253

Ten slotte zien wij deze bemoeielijking de overhand erlangen en de Protector of Chinese, de hoofdambtenaar die zich speciaal bezig houdt met de behartiging der belangen der Chineezen, adviseeren om de genootschappen niet meer te dulden.

Tengevolge van dit advies en uitingen van de broederschappen in ongeoorloofde richting, wordt de bestaande wetgeving ingetrokken, waarbij her-registratie van bestaande, en registratie van nieuw te vormen genootschappen, de hoofdbeginselen zijn. Natuurlijk heeft men de her-registratie van de, als gevaarlijk beschouwde genootschappen geweigerd, en zal men met nieuw gevormde genootschappen hoogst voorzichtig zijn.

Hoewel men erkent, dat de broederschappen onder de Chineezen gevaar opleveren voor de openbare rust en orde, laat men ook onder de werking van het nieuwe staatsstuk allen, die tot de vroegere genootschappen behoord hebben in den kring hunner werkzaamheid, en koestert men de hoop, die werkzaamheid met strafbedreiging te beletten.
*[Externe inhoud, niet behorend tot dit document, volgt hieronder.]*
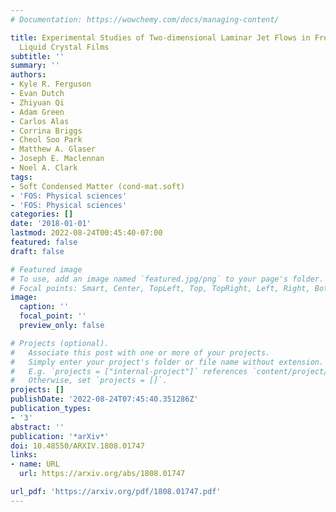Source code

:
 ```yaml
---
# Documentation: https://wowchemy.com/docs/managing-content/

title: Experimental Studies of Two-dimensional Laminar Jet Flows in Freely Suspended
  Liquid Crystal Films
subtitle: ''
summary: ''
authors:
- Kyle R. Ferguson
- Evan Dutch
- Zhiyuan Qi
- Adam Green
- Carlos Alas
- Corrina Briggs
- Cheol Soo Park
- Matthew A. Glaser
- Joseph E. Maclennan
- Noel A. Clark
tags:
- Soft Condensed Matter (cond-mat.soft)
- 'FOS: Physical sciences'
- 'FOS: Physical sciences'
categories: []
date: '2018-01-01'
lastmod: 2022-08-24T00:45:40-07:00
featured: false
draft: false

# Featured image
# To use, add an image named `featured.jpg/png` to your page's folder.
# Focal points: Smart, Center, TopLeft, Top, TopRight, Left, Right, BottomLeft, Bottom, BottomRight.
image:
  caption: ''
  focal_point: ''
  preview_only: false

# Projects (optional).
#   Associate this post with one or more of your projects.
#   Simply enter your project's folder or file name without extension.
#   E.g. `projects = ["internal-project"]` references `content/project/deep-learning/index.md`.
#   Otherwise, set `projects = []`.
projects: []
publishDate: '2022-08-24T07:45:40.351286Z'
publication_types:
- '3'
abstract: ''
publication: '*arXiv*'
doi: 10.48550/ARXIV.1808.01747
links:
- name: URL
  url: https://arxiv.org/abs/1808.01747

url_pdf: 'https://arxiv.org/pdf/1808.01747.pdf'
---
```

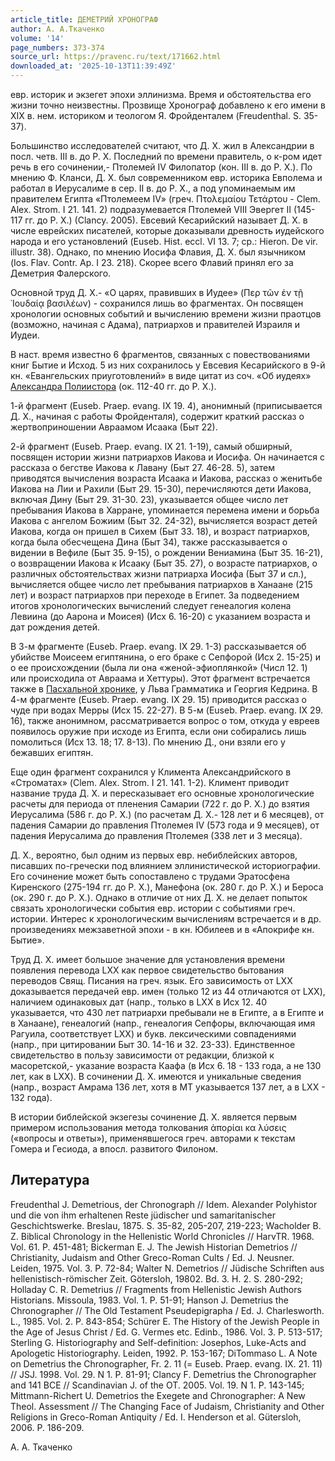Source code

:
 ```yaml
---
article_title: ДЕМЕТРИЙ ХРОНОГРАФ
author: А. А.Ткаченко
volume: '14'
page_numbers: 373-374
source_url: https://pravenc.ru/text/171662.html
downloaded_at: '2025-10-13T11:39:49Z'
---
```


евр. историк и экзегет эпохи эллинизма. Время и обстоятельства его жизни точно неизвестны. Прозвище Хронограф добавлено к его имени в XIX в. нем. историком и теологом Я. Фройденталем (Freudenthal. S. 35-37).

Большинство исследователей считают, что Д. Х. жил в Александрии в посл. четв. III в. до Р. Х. Последний по времени правитель, о к-ром идет речь в его сочинении,- Птолемей IV Филопатор (кон. III в. до Р. Х.). По мнению Ф. Кланси, Д. Х. был современником евр. историка Евполема и работал в Иерусалиме в сер. II в. до Р. Х., а под упоминаемым им правителем Египта «Птолемеем IV» (греч. Πτολεμαίου Τετάρτου - Clem. Alex. Strom. I 21. 141. 2) подразумевается Птолемей VIII Эвергет II (145-117 гг. до Р. Х.) (Clancy. 2005). Евсевий Кесарийский называет Д. Х. в числе еврейских писателей, которые доказывали древность иудейского народа и его установлений (Euseb. Hist. eccl. VI 13. 7; ср.: Hieron. De vir. illustr. 38). Однако, по мнению Иосифа Флавия, Д. Х. был язычником (Ios. Flav. Contr. Ap. I 23. 218). Скорее всего Флавий принял его за Деметрия Фалерского.

Основной труд Д. Х.- «О царях, правивших в Иудее» (Περ τῶν ἐν τῇ ᾿Ιουδαίᾳ βασιλέων) - сохранился лишь во фрагментах. Он посвящен хронологии основных событий и вычислению времени жизни праотцов (возможно, начиная с Адама), патриархов и правителей Израиля и Иудеи.

В наст. время известно 6 фрагментов, связанных с повествованиями книг Бытие и Исход. 5 из них сохранилось у Евсевия Кесарийского в 9-й кн. «Евангельских приуготовлений» в виде цитат из соч. «Об иудеях» [Александра Полиистора](<https://pravenc.ru/text/Александра Полиистора.html>) (ок. 112-40 гг. до Р. Х.).

1-й фрагмент (Euseb. Praep. evang. IX 19. 4), анонимный (приписывается Д. Х., начиная с работы Фройденталя), содержит краткий рассказ о жертвоприношении Авраамом Исаака (Быт 22).

2-й фрагмент (Euseb. Praep. evang. IX 21. 1-19), самый обширный, посвящен истории жизни патриархов Иакова и Иосифа. Он начинается с рассказа о бегстве Иакова к Лавану (Быт 27. 46-28. 5), затем приводятся вычисления возраста Исаака и Иакова, рассказ о женитьбе Иакова на Лии и Рахили (Быт 29. 15-30), перечисляются дети Иакова, включая Дину (Быт 29. 31-30. 23), указывается общее число лет пребывания Иакова в Харране, упоминается перемена имени и борьба Иакова с ангелом Божиим (Быт 32. 24-32), вычисляется возраст детей Иакова, когда он пришел в Сихем (Быт 33. 18), и возраст патриархов, когда была обесчещена Дина (Быт 34), также рассказывается о видении в Вефиле (Быт 35. 9-15), о рождении Вениамина (Быт 35. 16-21), о возвращении Иакова к Исааку (Быт 35. 27), о возрасте патриархов, о различных обстоятельствах жизни патриарха Иосифа (Быт 37 и сл.), вычисляется общее число лет пребывания патриархов в Ханаане (215 лет) и возраст патриархов при переходе в Египет. За подведением итогов хронологических вычислений следует генеалогия колена Левиина (до Аарона и Моисея) (Исх 6. 16-20) с указанием возраста и дат рождения детей.

В 3-м фрагменте (Euseb. Praep. evang. IX 29. 1-3) рассказывается об убийстве Моисеем египтянина, о его браке с Сепфорой (Исх 2. 15-25) и о ее происхождении (была ли она «женой-эфиоплянкой» (Числ 12. 1) или происходила от Авраама и Хеттуры). Этот фрагмент встречается также в [Пасхальной хронике](<https://pravenc.ru/text/Пасхальной хронике.html>), у Льва Грамматика и Георгия Кедрина. В 4-м фрагменте (Euseb. Praep. evang. IX 29. 15) приводится рассказ о чуде при водах Мерры (Исх 15. 22-27). В 5-м (Euseb. Praep. evang. IX 29. 16), также анонимном, рассматривается вопрос о том, откуда у евреев появилось оружие при исходе из Египта, если они собирались лишь помолиться (Исх 13. 18; 17. 8-13). По мнению Д., они взяли его у бежавших египтян.

Еще один фрагмент сохранился у Климента Александрийского в «Строматах» (Clem. Alex. Strom. I 21. 141. 1-2). Климент приводит название труда Д. Х. и пересказывает его основные хронологические расчеты для периода от пленения Самарии (722 г. до Р. Х.) до взятия Иерусалима (586 г. до Р. Х.) (по расчетам Д. Х.- 128 лет и 6 месяцев), от падения Самарии до правления Птолемея IV (573 года и 9 месяцев), от падения Иерусалима до правления Птолемея (338 лет и 3 месяца).

Д. Х., вероятно, был одним из первых евр. небиблейских авторов, писавших по-гречески под влиянием эллинистической историографии. Его сочинение может быть сопоставлено с трудами Эратосфена Киренского (275-194 гг. до Р. Х.), Манефона (ок. 280 г. до Р. Х.) и Бероса (ок. 290 г. до Р. Х.). Однако в отличие от них Д. Х. не делает попыток связать хронологически события евр. истории с событиями греч. истории. Интерес к хронологическим вычислениям встречается и в др. произведениях межзаветной эпохи - в кн. Юбилеев и в «Апокрифе кн. Бытие».

Труд Д. Х. имеет большое значение для установления времени появления перевода LXX как первое свидетельство бытования переводов Свящ. Писания на греч. язык. Его зависимость от LXX доказывается передачей евр. имен (только 12 из 44 отличаются от LXX), наличием одинаковых дат (напр., только в LXX в Исх 12. 40 указывается, что 430 лет патриархи пребывали не в Египте, а в Египте и в Ханаане), генеалогий (напр., генеалогия Сепфоры, включающая имя Рагуила, соответствует LXX) и букв. лексическими совпадениями (напр., при цитировании Быт 30. 14-16 и 32. 23-33). Единственное свидетельство в пользу зависимости от редакции, близкой к масоретской,- указание возраста Каафа (в Исх 6. 18 - 133 года, а не 130 лет, как в LXX). В сочинении Д. Х. имеются и уникальные сведения (напр., возраст Амрама 136 лет, хотя в MT указывается 137 лет, а в LXX - 132 года).

В истории библейской экзегезы сочинение Д. Х. является первым примером использования метода толкования ἀπορίαι κα λύσεις («вопросы и ответы»), применявшегося греч. авторами к текстам Гомера и Гесиода, а впосл. развитого Филоном.

## Литература

Freudenthal J. Demetrious, der Chronograph // Idem. Alexander Polyhistor und die von ihm erhaltenen Reste jüdischer und samaritanischer Geschichtswerke. Breslau, 1875. S. 35-82, 205-207, 219-223; Wacholder B. Z. Biblical Chronology in the Hellenistic World Chronicles // HarvTR. 1968. Vol. 61. P. 451-481; Bickerman E. J. The Jewish Historian Demetrios // Christianity, Judaism and Other Greco-Roman Cults / Ed. J. Neusner. Leiden, 1975. Vol. 3. P. 72-84; Walter N. Demetrios // Jüdische Schriften aus hellenistisch-römischer Zeit. Götersloh, 19802. Bd. 3. H. 2. S. 280-292; Holladay C. R. Demetrius // Fragments from Hellenistic Jewish Authors Historians. Missoula, 1983. Vol. 1. P. 51-91; Hanson J. Demetrius the Chronographer // The Old Testament Pseudepigrapha / Ed. J. Charlesworth. L., 1985. Vol. 2. P. 843-854; Schürer E. The History of the Jewish People in the Age of Jesus Christ / Ed. G. Vermes etc. Edinb., 1986. Vol. 3. P. 513-517; Sterling G. Historiography and Self-definition: Josephos, Luke-Acts and Apologetic Historiography. Leiden, 1992. P. 153-167; DiTommaso L. A Note on Demetrius the Chronographer, Fr. 2. 11 (= Euseb. Praep. evang. IX. 21. 11) // JSJ. 1998. Vol. 29. N 1. P. 81-91; Clancy F. Demetrius the Chronographer and 141 BCE // Scandinavian J. of the OT. 2005. Vol. 19. N 1. P. 143-145; Mittmann-Richert U. Demetrios the Exegete and Chronographer: A New Theol. Assessment // The Changing Face of Judaism, Christianity and Other Religions in Greco-Roman Antiquity / Ed. I. Henderson et al. Gütersloh, 2006. P. 186-209.

А. А.  Ткаченко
Deze hoop wordt ook gevoed ten opzichte van genootschappen, welke zich naderhand mochten vormen en nalaten zich voor de registratie aan te melden.

Volgen wij de geschiedenis der wetgeving in Nederlandsch Indie ten aanzien der genootschappen onder de Chineezen, dan ontwaren wij dat de wetgever, het gevaar der geheime vereenigingen ingezien hebbende, al dadelijk tot het besluit geraakt dat, om tot afwending van dat gevaar te geraken, de deelnemers aan die vereenigingen moeten worden onttrokken aan den kring hunner werkzaamheid, en in overeenstemming daarmede schrijft hij hunne verwijdering uit de kolonie voor.

Later zien wij echter dit beginsel gewijzigd en het stelsel aankleven om vooraf straffen op te leggen en eerst, wanneer deze geen uitwerking mochten blijken te hebben, het beginsel der verwijdering toe te passen.